Former News of the World editor Andy Coulson has been found guilty of plotting to hack phones and his predecessor Rebekah Brooks cleared of all charges in Britain's long-running trial.
The jury at the Old Bailey in London delivered their verdicts on Tuesday after eight days of deliberations and nearly six months of evidence sparked by the scandal that led to News Corp boss Rupert Murdoch shutting down the tabloid in July 2011.
Coulson, 46, who went on to become media chief for British Prime Minister David Cameron, now faces up to two years' jail following his conviction.
Rupert Murdoch confidante Rebekah Brooks, Coulson's former lover and colleague, will walk free after being cleared of conspiring to intercept mobile phone voicemails and of plotting to pay officials for information.
Mr Murdoch is expected to face questions from Scotland Yard as investigators probe further into phone hacking at the paper.

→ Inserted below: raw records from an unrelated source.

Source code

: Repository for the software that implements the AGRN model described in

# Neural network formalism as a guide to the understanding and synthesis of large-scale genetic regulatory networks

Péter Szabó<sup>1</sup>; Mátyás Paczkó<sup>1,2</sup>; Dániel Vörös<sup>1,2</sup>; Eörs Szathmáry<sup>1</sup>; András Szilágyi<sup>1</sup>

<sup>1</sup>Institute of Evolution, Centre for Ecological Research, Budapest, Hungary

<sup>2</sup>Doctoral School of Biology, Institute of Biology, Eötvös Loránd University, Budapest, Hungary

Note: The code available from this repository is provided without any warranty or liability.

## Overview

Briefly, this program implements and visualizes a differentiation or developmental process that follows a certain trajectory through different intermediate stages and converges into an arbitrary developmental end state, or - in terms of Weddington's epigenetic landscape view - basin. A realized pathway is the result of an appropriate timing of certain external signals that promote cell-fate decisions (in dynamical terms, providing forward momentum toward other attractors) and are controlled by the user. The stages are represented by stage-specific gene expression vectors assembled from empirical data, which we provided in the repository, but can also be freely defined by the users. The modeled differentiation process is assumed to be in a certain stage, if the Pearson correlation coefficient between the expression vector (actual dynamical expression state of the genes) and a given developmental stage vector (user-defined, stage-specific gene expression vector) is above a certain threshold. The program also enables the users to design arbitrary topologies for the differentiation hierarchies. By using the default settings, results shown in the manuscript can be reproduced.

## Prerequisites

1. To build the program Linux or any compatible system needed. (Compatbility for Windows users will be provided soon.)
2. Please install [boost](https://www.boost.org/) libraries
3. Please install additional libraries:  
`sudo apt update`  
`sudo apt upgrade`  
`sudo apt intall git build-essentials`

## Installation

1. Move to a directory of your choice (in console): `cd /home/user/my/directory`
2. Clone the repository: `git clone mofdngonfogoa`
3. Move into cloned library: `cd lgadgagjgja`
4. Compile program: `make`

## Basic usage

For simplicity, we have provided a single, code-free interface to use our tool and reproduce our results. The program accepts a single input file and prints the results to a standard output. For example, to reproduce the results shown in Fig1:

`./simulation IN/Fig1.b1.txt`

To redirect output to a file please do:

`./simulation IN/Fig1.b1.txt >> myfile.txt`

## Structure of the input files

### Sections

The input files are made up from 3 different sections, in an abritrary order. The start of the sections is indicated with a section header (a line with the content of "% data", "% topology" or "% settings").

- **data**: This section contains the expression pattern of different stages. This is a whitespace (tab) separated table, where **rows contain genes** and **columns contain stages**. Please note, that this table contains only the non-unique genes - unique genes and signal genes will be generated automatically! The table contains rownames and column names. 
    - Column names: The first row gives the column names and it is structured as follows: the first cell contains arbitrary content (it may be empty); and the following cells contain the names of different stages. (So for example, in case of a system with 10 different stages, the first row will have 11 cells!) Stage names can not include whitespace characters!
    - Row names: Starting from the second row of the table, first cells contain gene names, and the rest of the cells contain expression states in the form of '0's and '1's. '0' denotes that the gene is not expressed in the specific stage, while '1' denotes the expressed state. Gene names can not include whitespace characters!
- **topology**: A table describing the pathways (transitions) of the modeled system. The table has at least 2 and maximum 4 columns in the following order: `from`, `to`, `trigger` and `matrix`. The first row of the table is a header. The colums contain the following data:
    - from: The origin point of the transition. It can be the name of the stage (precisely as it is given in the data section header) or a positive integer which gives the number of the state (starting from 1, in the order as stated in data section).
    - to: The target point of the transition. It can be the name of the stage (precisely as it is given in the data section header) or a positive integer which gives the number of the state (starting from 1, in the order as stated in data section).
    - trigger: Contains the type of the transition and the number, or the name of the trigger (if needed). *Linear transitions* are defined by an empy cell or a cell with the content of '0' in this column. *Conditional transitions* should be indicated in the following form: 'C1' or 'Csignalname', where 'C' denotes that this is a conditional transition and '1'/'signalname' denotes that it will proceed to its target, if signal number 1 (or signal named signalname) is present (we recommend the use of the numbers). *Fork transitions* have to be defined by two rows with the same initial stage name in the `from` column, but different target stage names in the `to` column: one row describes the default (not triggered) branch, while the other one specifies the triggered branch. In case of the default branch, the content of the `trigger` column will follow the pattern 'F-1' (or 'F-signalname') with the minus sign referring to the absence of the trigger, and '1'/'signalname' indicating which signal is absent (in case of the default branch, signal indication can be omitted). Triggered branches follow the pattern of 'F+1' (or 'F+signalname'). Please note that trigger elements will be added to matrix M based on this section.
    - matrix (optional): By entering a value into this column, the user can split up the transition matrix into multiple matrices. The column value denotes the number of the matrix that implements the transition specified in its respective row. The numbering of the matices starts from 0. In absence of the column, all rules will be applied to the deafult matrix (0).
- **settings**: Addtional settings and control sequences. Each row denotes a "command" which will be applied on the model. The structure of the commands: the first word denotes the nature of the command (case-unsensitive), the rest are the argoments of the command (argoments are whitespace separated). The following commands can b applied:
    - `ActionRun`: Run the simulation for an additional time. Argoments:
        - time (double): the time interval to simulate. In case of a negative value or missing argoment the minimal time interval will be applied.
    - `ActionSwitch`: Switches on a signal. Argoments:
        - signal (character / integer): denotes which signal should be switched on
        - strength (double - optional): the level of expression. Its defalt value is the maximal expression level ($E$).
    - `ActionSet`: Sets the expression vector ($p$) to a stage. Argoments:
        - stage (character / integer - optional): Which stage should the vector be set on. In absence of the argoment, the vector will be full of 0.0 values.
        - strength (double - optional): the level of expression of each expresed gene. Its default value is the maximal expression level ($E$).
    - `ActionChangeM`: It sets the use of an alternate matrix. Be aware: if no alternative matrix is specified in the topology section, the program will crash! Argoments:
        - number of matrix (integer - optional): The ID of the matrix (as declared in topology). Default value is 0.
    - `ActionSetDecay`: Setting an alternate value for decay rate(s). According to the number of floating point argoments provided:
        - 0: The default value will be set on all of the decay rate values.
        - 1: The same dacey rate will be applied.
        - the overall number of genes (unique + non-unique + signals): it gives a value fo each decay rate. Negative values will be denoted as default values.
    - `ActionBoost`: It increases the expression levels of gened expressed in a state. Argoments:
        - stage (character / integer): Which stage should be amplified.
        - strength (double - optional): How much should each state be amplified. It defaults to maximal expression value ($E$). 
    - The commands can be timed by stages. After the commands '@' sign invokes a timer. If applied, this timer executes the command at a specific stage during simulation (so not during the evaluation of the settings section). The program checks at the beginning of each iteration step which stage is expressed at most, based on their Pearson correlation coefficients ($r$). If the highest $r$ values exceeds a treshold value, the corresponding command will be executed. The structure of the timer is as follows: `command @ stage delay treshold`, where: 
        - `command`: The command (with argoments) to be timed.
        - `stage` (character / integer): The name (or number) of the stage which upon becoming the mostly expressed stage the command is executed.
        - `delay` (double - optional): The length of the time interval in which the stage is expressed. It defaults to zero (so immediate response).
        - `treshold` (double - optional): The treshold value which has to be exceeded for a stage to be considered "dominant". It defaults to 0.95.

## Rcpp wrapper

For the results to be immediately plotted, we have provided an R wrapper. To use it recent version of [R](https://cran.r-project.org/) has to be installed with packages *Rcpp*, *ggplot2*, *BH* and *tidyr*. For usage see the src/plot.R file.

Britain's Guardian newspaper reports that police are seeking an interview with the media magnate.
Royals, celebrities and victims of crime were among those whose phones were hacked by the News of the World.
The case centred on News of the World's efforts to hack the phones of Britain's royal family, politicians, celebrities and victims of crime, and families of people killed in the 7 July 2005 London bombings, AFP reports.
The paper was closed by its parent company after it emerged that it had instructed a private investigator to intercept voicemails left on the mobile phone of murdered Surrey teenager Milly Dowler in 2002.
The case also raised questions about the judgment of Mr Cameron in hiring Coulson, who resigned as editor of the News of the World in 2007 after two people were convicted of phone-hacking.
The hacking scandal also prompted a judge-led inquiry into the ethics of Britain's press, which made recommendations for reforming the way it is governed. They are yet to be put into force.
Ms Brooks' current husband Charlie, a racehorse trainer, and News International director of security Mark Hanna were cleared at the Old Bailey on Tuesday conspiracy to pervert the course of justice.
Her former personal assistant Cheryl Carter was cleared of conspiracy to pervert the course of justice. The paper's retired managing editor, Stuart Kuttner, was also cleared of conspiracy to hack phones.
Revelations that the News of the World had accessed the mobile phone voice mail of Milly Dowler shocked Britain, and played a part in Rupert Murdoch's decision to close the tabloid.
Mark Lewis is the lawyer for the family of the murdered teenager and acted for other victims of phone hacking by the tabloid. He told Radio New Zealand's Nine to Noon programme on Wednesday the case raised questions about the relationship between police, politicians and the press in Britain.